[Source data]

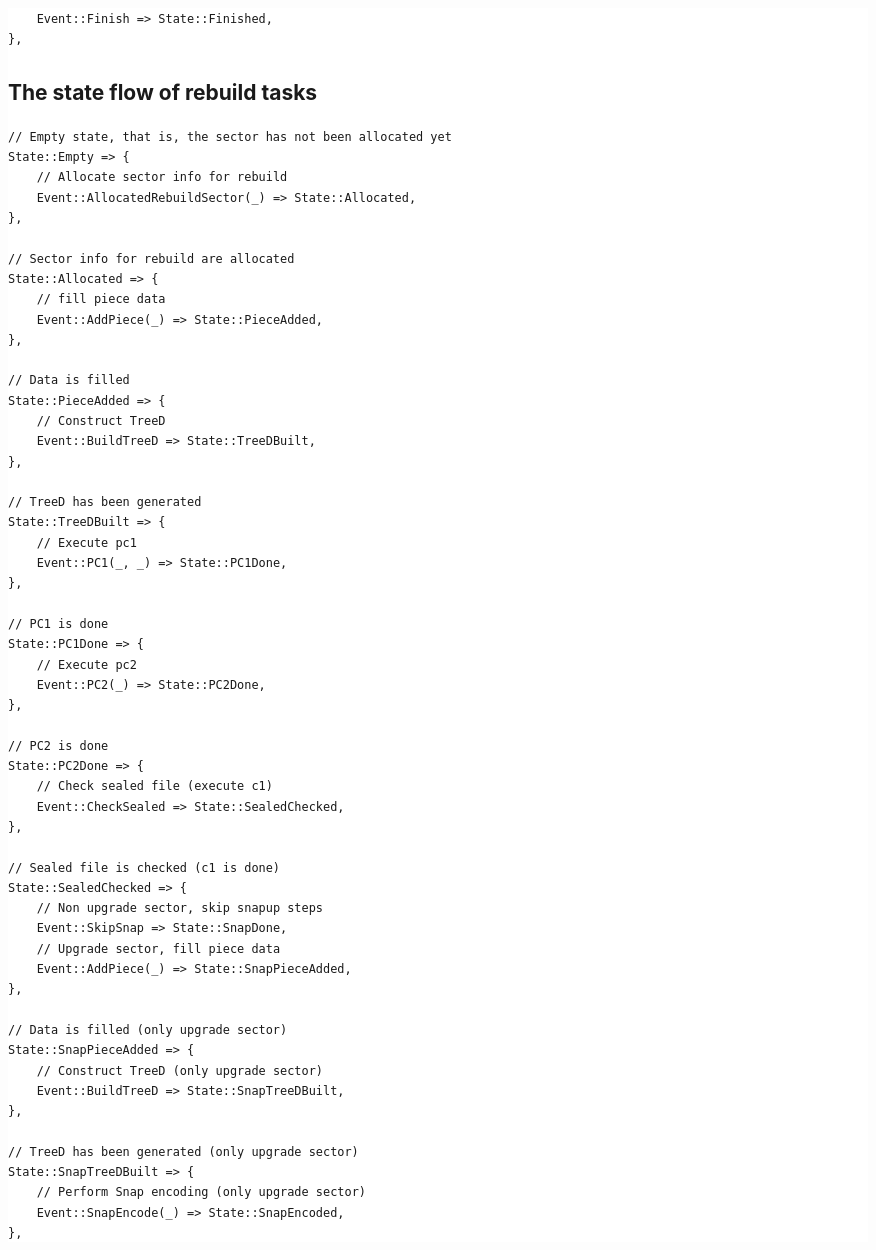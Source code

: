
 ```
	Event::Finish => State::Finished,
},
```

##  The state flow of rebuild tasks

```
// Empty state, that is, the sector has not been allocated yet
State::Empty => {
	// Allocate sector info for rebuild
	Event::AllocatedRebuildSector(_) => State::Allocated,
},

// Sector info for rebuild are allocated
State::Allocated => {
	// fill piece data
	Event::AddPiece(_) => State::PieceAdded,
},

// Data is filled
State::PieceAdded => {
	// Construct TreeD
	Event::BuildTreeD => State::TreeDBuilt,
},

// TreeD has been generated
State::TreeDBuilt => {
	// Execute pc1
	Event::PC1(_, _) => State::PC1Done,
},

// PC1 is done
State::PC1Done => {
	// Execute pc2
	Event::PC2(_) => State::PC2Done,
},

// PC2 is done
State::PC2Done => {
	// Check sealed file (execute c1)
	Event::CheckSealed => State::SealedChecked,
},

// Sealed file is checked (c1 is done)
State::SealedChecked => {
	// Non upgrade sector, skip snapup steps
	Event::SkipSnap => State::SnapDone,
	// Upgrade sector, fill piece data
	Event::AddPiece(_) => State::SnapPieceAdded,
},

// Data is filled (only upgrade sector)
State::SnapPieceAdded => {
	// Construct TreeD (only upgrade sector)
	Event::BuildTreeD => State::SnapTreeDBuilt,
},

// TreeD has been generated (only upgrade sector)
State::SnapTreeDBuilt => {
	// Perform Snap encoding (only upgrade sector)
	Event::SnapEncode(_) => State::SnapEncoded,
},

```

==

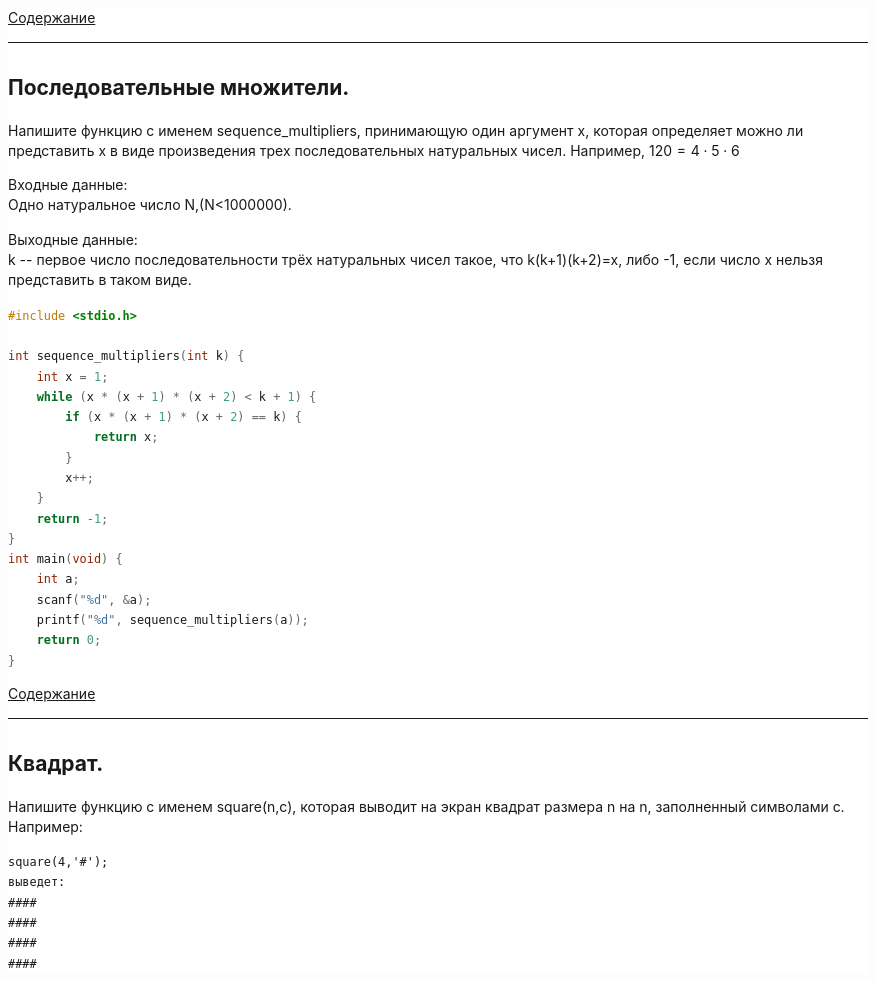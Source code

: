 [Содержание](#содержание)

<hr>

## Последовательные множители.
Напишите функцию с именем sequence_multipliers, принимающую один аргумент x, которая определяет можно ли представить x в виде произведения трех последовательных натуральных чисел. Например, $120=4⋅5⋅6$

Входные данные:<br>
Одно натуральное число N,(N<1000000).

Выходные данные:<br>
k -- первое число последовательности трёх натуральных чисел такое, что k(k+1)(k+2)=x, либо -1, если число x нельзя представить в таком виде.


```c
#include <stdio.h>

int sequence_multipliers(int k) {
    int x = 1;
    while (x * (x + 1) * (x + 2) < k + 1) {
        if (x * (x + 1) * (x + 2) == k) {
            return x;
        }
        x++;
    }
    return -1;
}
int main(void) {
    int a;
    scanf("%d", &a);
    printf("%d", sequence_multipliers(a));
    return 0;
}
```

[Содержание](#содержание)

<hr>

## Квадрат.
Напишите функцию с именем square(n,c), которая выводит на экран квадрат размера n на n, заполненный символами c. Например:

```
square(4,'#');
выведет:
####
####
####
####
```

---

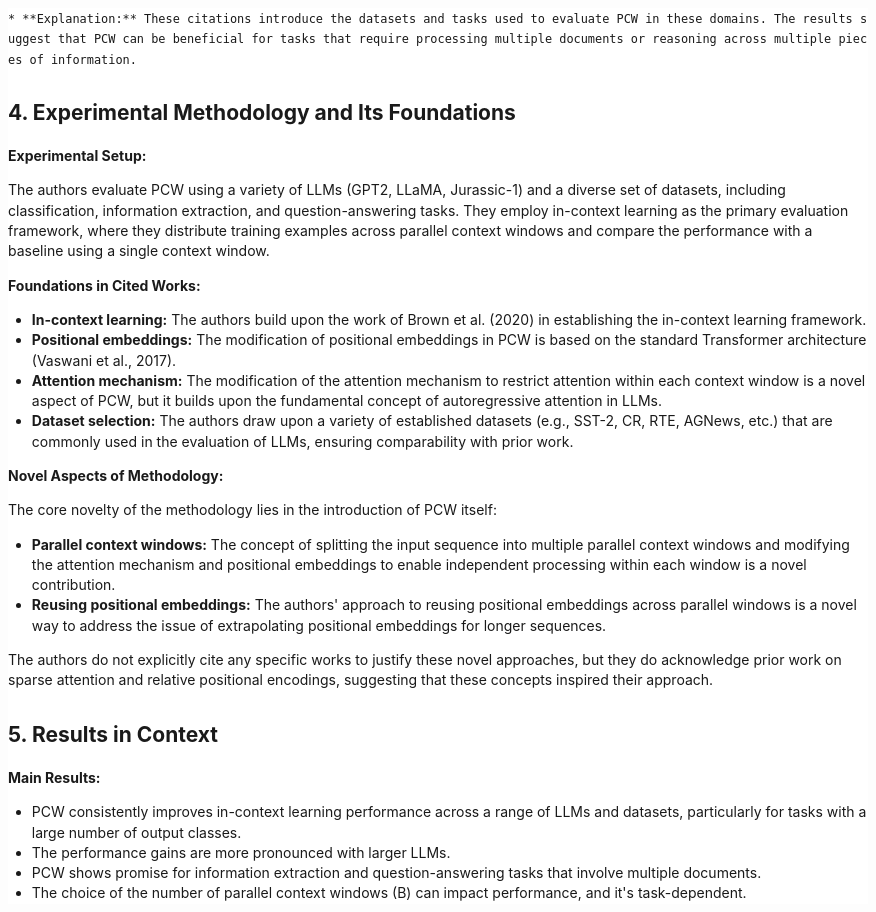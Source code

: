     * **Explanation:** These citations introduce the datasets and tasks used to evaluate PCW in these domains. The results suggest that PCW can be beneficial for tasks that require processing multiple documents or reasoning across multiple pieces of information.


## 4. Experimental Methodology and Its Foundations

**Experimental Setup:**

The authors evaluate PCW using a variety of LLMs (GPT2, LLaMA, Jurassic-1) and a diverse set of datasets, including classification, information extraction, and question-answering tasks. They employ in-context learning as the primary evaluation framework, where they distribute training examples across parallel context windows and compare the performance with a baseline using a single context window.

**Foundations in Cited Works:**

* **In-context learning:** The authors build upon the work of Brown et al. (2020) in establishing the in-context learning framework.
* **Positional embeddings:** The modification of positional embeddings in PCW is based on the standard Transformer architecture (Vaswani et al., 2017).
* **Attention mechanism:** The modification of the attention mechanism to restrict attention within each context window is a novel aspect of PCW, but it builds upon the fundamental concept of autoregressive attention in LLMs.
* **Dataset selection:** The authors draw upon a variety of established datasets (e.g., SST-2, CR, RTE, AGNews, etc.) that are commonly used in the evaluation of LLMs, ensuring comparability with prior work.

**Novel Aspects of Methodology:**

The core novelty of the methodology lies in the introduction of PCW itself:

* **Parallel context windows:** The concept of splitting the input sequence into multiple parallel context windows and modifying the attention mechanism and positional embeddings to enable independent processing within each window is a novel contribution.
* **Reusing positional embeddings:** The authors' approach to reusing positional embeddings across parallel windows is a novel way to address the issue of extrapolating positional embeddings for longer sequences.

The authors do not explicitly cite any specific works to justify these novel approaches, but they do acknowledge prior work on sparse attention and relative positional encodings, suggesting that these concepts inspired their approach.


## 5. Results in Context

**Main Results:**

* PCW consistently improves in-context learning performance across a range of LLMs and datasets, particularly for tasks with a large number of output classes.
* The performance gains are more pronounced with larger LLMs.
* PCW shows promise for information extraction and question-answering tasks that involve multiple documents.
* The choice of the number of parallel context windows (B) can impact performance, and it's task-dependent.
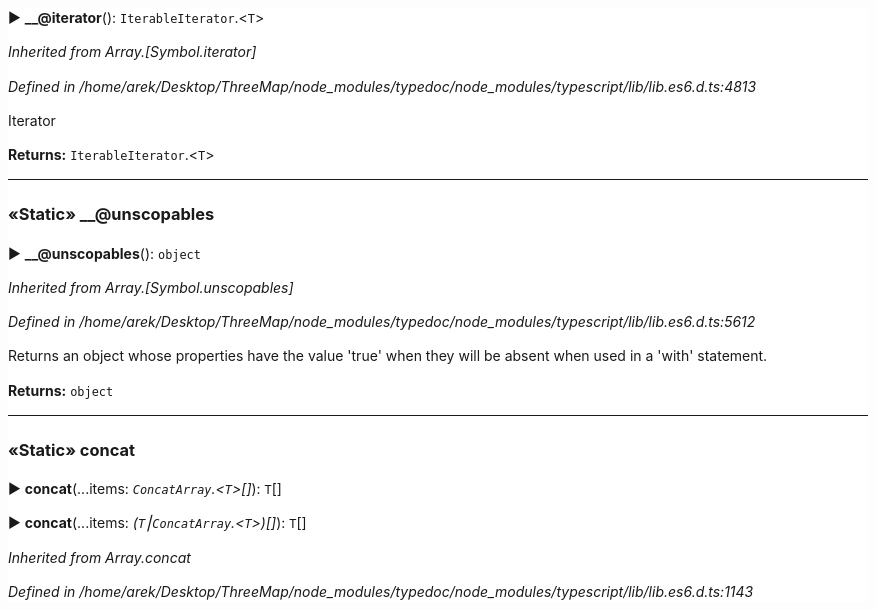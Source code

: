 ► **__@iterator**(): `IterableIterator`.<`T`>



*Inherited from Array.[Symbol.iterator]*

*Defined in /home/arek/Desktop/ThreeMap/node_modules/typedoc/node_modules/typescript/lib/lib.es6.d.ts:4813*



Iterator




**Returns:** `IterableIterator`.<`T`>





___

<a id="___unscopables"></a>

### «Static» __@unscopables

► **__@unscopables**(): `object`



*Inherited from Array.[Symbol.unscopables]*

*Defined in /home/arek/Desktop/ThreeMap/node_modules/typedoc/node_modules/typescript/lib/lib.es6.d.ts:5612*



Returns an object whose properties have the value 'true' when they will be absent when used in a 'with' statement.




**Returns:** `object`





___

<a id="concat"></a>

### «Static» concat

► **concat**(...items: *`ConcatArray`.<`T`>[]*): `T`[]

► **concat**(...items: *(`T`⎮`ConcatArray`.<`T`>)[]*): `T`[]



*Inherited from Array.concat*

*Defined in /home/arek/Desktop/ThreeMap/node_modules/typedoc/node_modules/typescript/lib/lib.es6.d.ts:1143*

▶ [Problem description]: One number makes up the answer: the number of lines among the entries that include the word "square".

▶ [Result for this exercise]: 2